My Day Off

canadaI am sitting in my house on a day off, reflecting on what I will do with my day. Being a resident of Vancouver Island, I thought to myself, Should I head down to Sombreo for a surf or should I take the kayak for a spin down the gorge waterway? I feel very lucky to have these options and to have British Columbia as my home. Instead, I have decided to sit down and have a go at writing about some of the things that are happening at the moment.

I want to address issues that need to be a primary focus for people who love their lives and their homes. I know we are all busy with our lives, many much more than I, and people need to work, pay the bills, put a down payment on a house, let the dog out and so on. I believe that, to an extent, this can keep us occupied and, at times, pull the wool over our eyes.

Social media has brought in a new era for people and given us an opportunity to choose our media, develop our own means of getting news, and keep up to date with events happening all over the world. We choose the stories we want to hear. This is something our parents never had. For me, it has been life changing.

One of my favorite examples of media is the documentary, Black Fish, which I recommend everyone watch. It is a great example of how we are able to shed light on important issues that society needs to be confronted with.

I want to first say these are only my opinions. I am a liberal and have been very lucky to spend most of my 20s traveling and working hard, experiencing life around the world and having profound experiences in the natural world, mostly due to my passion for surfing. I have recently felt more and more obligated to place a small part of the blame on myself for many of the things that are happening in Canada that I don’t agree with. This weighs heavily on my mind. I believe that the world is at a breaking point and deteriorating at a rapid rate. But, in my mind, this creates an amazing opportunity for positive change on a massive level. The evidence is all right in front of our eyes. I am 29 years old; I have watched the world unfold at an astounding rate. I remember watching America vote for President Bush… twice. I have seen the ice caps melt thanks to a documentary, Chasing Ice. I have witnessed the bank bailouts on Wall Street, I have experienced the industrialization of the food industry, the mass extinction of a large percentage of the world’s animals, the BP oil spill and saddest of all, I am watching the ocean suffer because of Fukushima and many other terrible tragedies.

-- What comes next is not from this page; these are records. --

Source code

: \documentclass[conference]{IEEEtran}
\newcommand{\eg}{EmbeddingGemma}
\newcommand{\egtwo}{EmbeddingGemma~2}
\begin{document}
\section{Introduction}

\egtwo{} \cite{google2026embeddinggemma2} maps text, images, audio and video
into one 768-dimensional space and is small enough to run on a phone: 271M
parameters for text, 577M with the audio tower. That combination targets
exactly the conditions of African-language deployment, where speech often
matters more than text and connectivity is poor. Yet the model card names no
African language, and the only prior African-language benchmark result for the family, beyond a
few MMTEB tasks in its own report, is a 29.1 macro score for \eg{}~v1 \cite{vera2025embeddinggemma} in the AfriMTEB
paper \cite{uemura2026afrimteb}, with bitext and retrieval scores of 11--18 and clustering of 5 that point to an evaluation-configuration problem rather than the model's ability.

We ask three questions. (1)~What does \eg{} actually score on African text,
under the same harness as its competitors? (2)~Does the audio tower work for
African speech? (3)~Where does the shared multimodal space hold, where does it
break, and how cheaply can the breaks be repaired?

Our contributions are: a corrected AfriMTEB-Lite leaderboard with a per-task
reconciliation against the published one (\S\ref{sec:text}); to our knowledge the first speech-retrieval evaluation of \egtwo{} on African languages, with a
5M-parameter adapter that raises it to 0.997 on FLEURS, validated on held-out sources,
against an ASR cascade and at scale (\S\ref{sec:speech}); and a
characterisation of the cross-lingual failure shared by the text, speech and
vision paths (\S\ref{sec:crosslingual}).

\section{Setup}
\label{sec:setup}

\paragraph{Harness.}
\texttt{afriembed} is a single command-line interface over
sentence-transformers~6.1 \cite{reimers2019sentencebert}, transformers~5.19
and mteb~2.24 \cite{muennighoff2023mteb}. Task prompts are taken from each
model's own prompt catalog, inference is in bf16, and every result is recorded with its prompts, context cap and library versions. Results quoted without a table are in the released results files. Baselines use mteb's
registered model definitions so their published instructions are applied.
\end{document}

All of these things have happened in front of our eyes, and they are continuing to happen. If each of us does not take personal responsibility, then we will fail as a community. The even bigger issue to me is the fact that the answers are available to us. Scientists have provided us with answers to many of the world’s biggest problems. All of this talk of a bleak outcome for the economy and no jobs for the youth of today, so what do we do next? The answers to these questions are the opportunity for us to have meaningful careers, to work in collaboration with the world and to spend the next 100 years trying to save it! I urge you to, please, instead of turning on CNN, watch at least one TED talk. It will give you some great insight as to the possibilities we have as a global community.

I write this because, as a British Columbia resident, we have a collective opportunity to learn from our mistakes, an opportunity to take a moment and think about how we can show the world that we, not our government, have the power to decide our fate on this planet. Harper has shown time and time again that he has no respect for our beautiful country. The opportunity to stop the pipeline in my mind is a huge win for humanity, and because here in BC we are lucky enough to have the mountains and ocean and for many people, including myself, an identity. We are lucky enough to have a relationship with our land, so therefore we have a responsibility to protect it. I have a lot of faith in BC and its community. Our backbone is the salmon; we cannot let that be destroyed. I believe a small victory like stopping the pipeline is a step in the right direction for all people. If we continue to let our government make awful decisions and accelerate the destruction of the earth so they can fill their pockets with money they don’t need, then we will fail.

One clear solution to the things that are happening around us is simple but complex, It is called critical thinking. It’s an opportunity to learn from mistakes that we have grown up with; it is a concept that has been evolving for thousands of years and is a practice that politicians should be forced to master before they are even given an opportunity to make a decision for a country. I would ask that if you read this and find yourself agreeing, even a little with what I have said, then please, Google “critical thinking” and take 10 minutes to read up on it.

I believe that our generation will be the main contributing factor as to which direction this giant experiment we call the world will go. If you have been lucky enough in your life to have experienced the natural world, if you are lucky enough to not to have to worry about how you will get your next meal, to have access to the Internet, or to live in Canada, then I ask that you ask yourself if you are OK with the state of the world, the actions of your government and whether you feel comfortable with your children growing up in this world.

In conclusion, Yvon Chouinard, founder of Patagonia, puts it this way: “You can’t just keep trying to make a flawed system work. It’s like coming to an edge of a cliff, you don’t simply keep going. You stop, turn around, and then take a forward step.”